Traditional retail offered shoppers a sensory, tactile experience with elements the industry could control: product mix, price point, place, and promotion. At the center of the brick-and-mortar world was the brand.

Today, retailers are facing a challenge that’s mission- critical: losing control of their brand. The world has changed so fast, with smartphones galore and the intricacies of multiple operating systems. Devices, tablets, Internet TV: Every innovation brings change—risks and opportunities—that affect the way people do business.

For retailers, every screen reflects the challenge of getting to know the customer and providing delight. The modern customer is a moving target. With a smartphone in hand, consumers can compare the features and benefits of any product, anywhere, anytime. In this 24/7 era, they seek friends’ suggestions via social media. They get coupons, visit sites that project prices and scope out deals.

Point B’s Perspective

Amid all the competition for the consumer’s attention, how can retailers differentiate themselves? The consumer is looking for consistency, ease, and being treated as unique. There’s infinite potential for mobility to act as a magnet. But retailers need direction to apply technology consciously in ways that will attract customers. With a practical roadmap for action, retailers can develop a plan to build traffic.

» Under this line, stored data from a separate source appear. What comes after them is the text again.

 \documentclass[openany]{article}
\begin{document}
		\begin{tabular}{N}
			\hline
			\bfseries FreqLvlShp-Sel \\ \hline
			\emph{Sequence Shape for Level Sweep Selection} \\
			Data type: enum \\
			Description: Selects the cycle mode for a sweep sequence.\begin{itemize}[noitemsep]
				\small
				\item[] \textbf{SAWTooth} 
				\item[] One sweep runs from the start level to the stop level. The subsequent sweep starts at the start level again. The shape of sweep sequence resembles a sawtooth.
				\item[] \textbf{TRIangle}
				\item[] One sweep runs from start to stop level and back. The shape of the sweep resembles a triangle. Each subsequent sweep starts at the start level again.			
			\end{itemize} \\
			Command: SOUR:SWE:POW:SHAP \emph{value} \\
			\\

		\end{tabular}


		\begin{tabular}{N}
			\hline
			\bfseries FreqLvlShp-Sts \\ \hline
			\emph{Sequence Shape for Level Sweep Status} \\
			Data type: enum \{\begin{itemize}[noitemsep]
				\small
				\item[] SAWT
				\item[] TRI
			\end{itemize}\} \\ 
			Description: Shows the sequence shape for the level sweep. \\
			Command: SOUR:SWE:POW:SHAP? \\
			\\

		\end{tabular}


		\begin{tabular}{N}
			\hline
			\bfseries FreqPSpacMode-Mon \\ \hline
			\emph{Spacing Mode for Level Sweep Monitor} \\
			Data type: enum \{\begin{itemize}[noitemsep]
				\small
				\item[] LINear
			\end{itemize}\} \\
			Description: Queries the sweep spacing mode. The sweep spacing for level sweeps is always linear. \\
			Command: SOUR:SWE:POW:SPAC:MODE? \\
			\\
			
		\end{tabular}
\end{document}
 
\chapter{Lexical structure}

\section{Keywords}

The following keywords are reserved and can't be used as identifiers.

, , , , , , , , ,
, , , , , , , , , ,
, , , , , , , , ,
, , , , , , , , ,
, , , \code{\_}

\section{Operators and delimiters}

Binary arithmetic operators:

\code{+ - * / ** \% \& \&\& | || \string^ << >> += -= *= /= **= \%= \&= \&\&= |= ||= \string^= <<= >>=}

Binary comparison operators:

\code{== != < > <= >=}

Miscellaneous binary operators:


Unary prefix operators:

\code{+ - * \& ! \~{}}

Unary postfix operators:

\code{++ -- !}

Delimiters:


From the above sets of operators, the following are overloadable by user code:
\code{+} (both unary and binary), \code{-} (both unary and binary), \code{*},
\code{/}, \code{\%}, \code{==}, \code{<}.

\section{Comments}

Retailers need not just a “mobile strategy,” but more broadly: a digital strategy. In the context of the current “blurring of screens,” enterprises will need seamless integration across three channels: mobile, e-commerce (including social media), and the in-store experience. A roadmap will help define the challenges, envision new possibilities, and set an action plan.

Master social media. The smartphone or tablet is not just a gadget: It’s an essential part of personal identity in modern life. With it comes instant input on what the user’s friends are thinking, doing, and purchasing—and what they would recommend. Ninety percent of consumers trust recommendations from people they know.¹ But what’s new is the speed at which product picks are conveyed by the Likes and tweets of ubiquitous tastemakers. Retailers need to understand the power of this influence, and how to use it. For example, engage consumers by enabling and inviting them to make product recommendations. They will notice. For retailers, the digital impact is big: Merchants who don’t think strategically about using technology to cultivate customer relationships will lose sales to competitors who “get it.” But how do you compete when everyone is a merchant?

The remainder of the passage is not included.